__Task objective__. Find the word "count" below. Copy each line that has it.
[Start of section]
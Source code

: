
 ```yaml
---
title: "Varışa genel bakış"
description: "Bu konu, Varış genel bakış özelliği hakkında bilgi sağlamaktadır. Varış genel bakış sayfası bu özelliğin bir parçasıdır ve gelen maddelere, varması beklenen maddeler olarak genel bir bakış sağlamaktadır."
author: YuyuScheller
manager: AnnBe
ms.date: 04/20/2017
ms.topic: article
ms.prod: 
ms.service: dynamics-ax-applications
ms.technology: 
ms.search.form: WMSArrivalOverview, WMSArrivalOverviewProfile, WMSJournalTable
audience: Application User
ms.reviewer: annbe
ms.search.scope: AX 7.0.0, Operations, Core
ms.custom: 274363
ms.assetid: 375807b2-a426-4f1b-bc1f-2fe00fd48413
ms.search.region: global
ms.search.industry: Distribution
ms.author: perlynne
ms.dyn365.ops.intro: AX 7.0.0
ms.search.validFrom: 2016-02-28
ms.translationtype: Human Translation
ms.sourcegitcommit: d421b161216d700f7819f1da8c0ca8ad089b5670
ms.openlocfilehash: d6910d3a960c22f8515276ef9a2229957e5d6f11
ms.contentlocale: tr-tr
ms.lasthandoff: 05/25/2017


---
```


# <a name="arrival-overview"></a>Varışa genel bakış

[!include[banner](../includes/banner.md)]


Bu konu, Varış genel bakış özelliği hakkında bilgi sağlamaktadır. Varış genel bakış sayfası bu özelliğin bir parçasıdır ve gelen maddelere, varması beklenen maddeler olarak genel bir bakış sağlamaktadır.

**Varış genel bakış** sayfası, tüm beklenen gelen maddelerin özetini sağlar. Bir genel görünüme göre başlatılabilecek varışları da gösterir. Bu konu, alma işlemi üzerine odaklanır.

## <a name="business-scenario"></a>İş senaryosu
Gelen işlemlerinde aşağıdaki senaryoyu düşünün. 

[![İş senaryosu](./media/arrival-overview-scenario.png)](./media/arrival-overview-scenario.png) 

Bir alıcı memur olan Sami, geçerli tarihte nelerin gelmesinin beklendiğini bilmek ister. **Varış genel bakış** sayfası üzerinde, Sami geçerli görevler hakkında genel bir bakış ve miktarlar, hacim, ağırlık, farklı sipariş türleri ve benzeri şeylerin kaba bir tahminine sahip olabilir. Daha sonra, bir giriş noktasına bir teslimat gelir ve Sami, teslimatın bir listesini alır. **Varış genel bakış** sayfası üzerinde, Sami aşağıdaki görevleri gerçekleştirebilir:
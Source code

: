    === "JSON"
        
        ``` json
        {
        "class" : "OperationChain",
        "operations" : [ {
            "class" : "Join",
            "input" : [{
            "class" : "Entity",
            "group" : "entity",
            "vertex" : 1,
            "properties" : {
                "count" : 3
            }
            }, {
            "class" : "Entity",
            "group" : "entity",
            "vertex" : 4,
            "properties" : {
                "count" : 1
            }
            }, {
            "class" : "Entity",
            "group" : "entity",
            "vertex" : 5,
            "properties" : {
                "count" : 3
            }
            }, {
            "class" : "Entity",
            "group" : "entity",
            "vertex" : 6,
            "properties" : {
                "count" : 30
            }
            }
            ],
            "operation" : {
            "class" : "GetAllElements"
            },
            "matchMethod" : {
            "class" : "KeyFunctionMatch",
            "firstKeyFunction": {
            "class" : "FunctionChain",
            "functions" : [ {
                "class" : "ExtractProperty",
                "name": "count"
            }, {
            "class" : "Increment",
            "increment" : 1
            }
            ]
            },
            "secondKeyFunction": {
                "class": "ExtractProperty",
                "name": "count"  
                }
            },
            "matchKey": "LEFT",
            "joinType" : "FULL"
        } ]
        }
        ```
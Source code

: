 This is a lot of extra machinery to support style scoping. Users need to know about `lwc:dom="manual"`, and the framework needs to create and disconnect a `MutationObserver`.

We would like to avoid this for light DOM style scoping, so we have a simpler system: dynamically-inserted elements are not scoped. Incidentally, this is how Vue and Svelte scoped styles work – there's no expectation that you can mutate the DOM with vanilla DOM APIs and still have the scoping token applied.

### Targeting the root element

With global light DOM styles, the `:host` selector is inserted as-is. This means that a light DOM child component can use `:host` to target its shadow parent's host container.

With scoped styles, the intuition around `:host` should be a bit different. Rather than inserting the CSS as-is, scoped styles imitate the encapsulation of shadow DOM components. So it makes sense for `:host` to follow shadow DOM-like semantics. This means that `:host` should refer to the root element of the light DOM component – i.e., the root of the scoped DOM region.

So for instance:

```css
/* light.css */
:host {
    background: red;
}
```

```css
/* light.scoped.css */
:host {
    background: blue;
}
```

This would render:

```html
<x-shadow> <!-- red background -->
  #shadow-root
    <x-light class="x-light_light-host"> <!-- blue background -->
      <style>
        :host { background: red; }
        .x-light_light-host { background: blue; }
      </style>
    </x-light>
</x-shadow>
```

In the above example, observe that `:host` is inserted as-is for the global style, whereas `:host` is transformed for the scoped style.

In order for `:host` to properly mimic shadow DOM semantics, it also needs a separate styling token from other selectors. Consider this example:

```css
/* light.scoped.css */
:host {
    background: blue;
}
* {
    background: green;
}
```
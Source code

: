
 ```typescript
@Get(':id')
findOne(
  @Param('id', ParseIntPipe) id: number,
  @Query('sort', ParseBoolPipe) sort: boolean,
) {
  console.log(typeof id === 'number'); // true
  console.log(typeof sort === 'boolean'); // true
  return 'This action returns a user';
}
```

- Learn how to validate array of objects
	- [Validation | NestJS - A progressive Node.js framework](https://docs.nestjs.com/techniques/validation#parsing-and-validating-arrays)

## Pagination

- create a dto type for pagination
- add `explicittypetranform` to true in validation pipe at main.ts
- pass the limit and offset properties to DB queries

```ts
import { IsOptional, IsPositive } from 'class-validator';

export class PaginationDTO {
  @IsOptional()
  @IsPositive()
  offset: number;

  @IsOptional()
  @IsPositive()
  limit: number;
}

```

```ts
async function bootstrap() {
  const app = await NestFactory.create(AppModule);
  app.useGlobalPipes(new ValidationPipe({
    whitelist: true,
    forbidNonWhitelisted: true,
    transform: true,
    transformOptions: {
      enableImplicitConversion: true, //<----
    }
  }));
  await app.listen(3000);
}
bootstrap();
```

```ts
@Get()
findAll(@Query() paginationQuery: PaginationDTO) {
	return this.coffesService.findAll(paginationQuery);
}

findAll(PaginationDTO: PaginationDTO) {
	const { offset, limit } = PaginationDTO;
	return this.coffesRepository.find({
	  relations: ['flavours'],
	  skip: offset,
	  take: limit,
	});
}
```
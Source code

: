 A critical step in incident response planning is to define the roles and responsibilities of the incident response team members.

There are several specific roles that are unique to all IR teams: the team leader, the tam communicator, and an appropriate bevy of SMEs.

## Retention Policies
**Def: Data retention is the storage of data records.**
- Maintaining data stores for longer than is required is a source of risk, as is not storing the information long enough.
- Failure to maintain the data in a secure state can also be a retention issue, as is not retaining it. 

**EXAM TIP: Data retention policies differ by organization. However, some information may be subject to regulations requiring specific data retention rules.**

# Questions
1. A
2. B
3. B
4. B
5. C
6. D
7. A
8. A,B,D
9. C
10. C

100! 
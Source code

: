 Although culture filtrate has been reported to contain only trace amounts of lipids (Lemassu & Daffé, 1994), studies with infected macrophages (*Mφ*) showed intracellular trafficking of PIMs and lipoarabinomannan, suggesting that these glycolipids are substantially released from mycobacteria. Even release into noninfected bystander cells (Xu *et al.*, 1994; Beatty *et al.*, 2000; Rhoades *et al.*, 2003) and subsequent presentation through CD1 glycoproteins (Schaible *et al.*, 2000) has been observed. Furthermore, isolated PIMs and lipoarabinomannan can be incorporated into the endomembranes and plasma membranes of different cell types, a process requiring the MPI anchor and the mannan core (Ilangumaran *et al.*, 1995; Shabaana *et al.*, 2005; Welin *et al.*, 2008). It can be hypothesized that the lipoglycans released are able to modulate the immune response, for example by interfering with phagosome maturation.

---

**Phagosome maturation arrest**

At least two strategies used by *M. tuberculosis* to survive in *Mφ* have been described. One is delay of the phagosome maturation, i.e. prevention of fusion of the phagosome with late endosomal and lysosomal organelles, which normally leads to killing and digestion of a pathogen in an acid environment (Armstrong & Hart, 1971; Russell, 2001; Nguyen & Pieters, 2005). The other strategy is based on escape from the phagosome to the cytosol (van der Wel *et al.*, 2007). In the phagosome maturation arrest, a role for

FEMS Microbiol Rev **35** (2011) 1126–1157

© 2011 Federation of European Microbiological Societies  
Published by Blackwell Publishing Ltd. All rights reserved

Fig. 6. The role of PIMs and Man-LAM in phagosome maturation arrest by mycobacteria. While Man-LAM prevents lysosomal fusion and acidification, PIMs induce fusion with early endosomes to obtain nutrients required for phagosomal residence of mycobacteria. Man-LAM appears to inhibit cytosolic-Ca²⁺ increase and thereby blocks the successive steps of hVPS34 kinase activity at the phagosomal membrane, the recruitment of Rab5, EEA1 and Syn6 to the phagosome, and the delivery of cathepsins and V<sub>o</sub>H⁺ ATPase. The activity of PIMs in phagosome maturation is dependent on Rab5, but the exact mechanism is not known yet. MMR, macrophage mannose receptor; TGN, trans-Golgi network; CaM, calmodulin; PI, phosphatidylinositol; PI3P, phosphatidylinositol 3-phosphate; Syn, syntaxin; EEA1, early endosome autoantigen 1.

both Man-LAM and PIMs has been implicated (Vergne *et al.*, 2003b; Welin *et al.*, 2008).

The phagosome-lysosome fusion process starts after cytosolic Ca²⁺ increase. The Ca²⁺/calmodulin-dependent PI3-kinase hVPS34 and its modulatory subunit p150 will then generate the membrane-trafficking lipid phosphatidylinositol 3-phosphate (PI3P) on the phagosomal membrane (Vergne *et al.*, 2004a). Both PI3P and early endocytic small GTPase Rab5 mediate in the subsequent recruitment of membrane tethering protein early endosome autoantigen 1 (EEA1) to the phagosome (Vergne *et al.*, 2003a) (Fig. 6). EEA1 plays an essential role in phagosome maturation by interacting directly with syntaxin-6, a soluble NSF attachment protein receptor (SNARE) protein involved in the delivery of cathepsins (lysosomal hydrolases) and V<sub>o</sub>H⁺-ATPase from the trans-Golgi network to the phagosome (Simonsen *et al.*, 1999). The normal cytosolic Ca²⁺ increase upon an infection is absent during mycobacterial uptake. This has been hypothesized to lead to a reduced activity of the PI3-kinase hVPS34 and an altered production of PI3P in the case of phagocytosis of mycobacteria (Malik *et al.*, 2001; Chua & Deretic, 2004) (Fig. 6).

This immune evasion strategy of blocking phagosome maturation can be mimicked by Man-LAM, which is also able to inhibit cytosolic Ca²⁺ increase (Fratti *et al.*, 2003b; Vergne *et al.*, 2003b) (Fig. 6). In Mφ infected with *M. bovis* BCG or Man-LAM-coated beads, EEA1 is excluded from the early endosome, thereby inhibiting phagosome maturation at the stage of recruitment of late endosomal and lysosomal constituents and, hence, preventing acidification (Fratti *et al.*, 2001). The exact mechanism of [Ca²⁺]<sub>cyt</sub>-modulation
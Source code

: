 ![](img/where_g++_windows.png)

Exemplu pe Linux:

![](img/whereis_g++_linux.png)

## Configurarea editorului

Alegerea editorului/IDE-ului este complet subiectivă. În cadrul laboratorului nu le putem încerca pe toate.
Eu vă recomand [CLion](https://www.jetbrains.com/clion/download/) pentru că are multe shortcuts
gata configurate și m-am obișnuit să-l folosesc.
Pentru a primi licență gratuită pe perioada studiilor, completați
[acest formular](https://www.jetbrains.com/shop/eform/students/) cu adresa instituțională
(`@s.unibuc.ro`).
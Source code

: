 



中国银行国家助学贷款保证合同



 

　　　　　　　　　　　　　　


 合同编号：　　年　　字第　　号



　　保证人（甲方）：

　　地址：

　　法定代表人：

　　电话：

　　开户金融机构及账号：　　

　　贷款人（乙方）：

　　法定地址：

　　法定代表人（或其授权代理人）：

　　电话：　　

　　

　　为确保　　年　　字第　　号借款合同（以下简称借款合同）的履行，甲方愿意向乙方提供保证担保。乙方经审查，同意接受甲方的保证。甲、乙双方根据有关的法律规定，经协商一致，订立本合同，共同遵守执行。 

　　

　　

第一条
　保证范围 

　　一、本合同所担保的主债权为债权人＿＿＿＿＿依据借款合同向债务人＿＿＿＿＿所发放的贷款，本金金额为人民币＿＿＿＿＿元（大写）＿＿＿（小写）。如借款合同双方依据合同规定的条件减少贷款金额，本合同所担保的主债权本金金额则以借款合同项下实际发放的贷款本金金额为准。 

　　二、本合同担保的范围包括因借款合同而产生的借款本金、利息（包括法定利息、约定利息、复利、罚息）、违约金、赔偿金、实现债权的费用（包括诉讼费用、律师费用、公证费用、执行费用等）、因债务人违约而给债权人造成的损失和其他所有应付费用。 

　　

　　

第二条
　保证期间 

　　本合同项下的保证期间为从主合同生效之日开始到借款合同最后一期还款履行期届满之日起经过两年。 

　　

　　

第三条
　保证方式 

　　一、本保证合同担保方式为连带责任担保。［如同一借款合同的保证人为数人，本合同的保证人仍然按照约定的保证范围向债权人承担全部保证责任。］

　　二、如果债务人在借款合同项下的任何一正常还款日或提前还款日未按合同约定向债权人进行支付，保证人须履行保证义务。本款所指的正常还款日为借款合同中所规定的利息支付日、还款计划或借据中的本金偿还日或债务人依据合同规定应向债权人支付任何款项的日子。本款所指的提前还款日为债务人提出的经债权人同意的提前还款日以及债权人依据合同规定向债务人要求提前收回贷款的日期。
[End of section]
__Task solution__.
                "count" : 3
                "count" : 1
                "count" : 3
                "count" : 30
                "name": "count"
                "name": "count"  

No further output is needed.